Four little piggies went to a Deakin backyard, but a former international fugitive was not to blame.
That was Magistrate Glenn Theakston's verdict on Thursday afternoon as he cleared Canberra electrician Owen Van Duren of possessing stolen piglets.
Mr Theakston also found the 40-year-old not guilty of a series of weapons possession and cannabis cultivation charges, saying it was unclear whether the man occupied the property where each of the items were discovered.
At the culmination of a three-day hearing in the ACT Magistrates Court, Mr Theakston said much of the evidence was not in dispute.
It was accepted that juvenile piglets located in the backyard of a home owned by Mr Van Duren's brother Shane on September 2 last year had been nicked a few days earlier, along with other animals, from the Yarralumla Play Station.
Police spotted the piglets in the yard after sending a drone into the air to scour the area, having received a tip from someone who had heard unusual squealing.
When officers subsequently entered the backyard, they discovered a hydroponic cannabis growing set-up in a garden shed, as well as a number of guns and firearm suppressors in a shipping container.
Some crossbows were also located, though it was unclear exactly where each was found, while a prohibited knife was stashed in the kitchen of the house.

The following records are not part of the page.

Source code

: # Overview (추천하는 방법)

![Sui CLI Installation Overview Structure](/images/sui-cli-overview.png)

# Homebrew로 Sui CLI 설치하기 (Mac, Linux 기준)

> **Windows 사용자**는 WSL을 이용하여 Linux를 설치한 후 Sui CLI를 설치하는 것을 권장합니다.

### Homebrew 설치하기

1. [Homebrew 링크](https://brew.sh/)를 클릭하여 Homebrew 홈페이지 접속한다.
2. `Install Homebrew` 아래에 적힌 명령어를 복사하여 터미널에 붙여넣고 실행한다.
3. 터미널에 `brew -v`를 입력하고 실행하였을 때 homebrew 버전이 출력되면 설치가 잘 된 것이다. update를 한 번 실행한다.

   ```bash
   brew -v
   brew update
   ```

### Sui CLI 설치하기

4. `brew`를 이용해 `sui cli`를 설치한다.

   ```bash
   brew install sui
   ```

Prosecutor Christina Muthurajah argued Mr Van Duren had lived in the home at the relevant time, and the inference could therefore be drawn that he was responsible for the items in question.
She said the 40-year-old's partner, Nantana Piewwong, had told police the couple lived there and Mr Van Duren had asked her to feed the piglets "scraps".
Ms Muthurajah said Mr Van Duren's fingerprints had also been found on some of the weapons and on a light above the cannabis plants.
Things around the home also suggested the man lived there, she said, pointing to items such as two-day-old registration papers and a prescription in his name.
Ms Muthurajah described Mr Van Duren as having been "evasive about his address" when questioned by police.
Defence lawyer Stephanie Beckedahl told the court there was "great uncertainty" about who lived at the Deakin home.
She said everyone seemed to agree Mr Van Duren's brother had resided there at some stage, though he told police he was now in Holt, and it was possible Mr Van Duren and his partner might have lived there at some stage.
But she said Mr Theakston would not be able to find beyond reasonable doubt her client occupied the premises at the relevant time, saying Mr Van Duren's brother may have had "care, control or management" of the piglets, weapons and cannabis plants.
Ms Beckedahl also pointed to a number of unidentified fingerprints found in areas of significance to show "unknown persons" may have been responsible for the presence of those things.
Mr Theakston ultimately said it was "very difficult to form a view" about who lived there at the time in question.
He said it would be "dangerous" to place much weight on anything said by Ms Piewwong, who had made a number of inconsistent comments to police, perhaps because she was not particularly proficient in English.
Mr Theakston also said it was possible Mr Van Duren's fingerprints and DNA were present at the property because his brother owned the place and he had touched items there while visiting.
"It's just unclear who was utilising the house," the magistrate said.
Mr Van Duren, who made headlines in 2018 after sailing a yacht through pirate-infested waters to escape charges in Thailand, spent almost six months behind bars awaiting this week's hearing.
He was released from custody immediately when the case concluded on Thursday.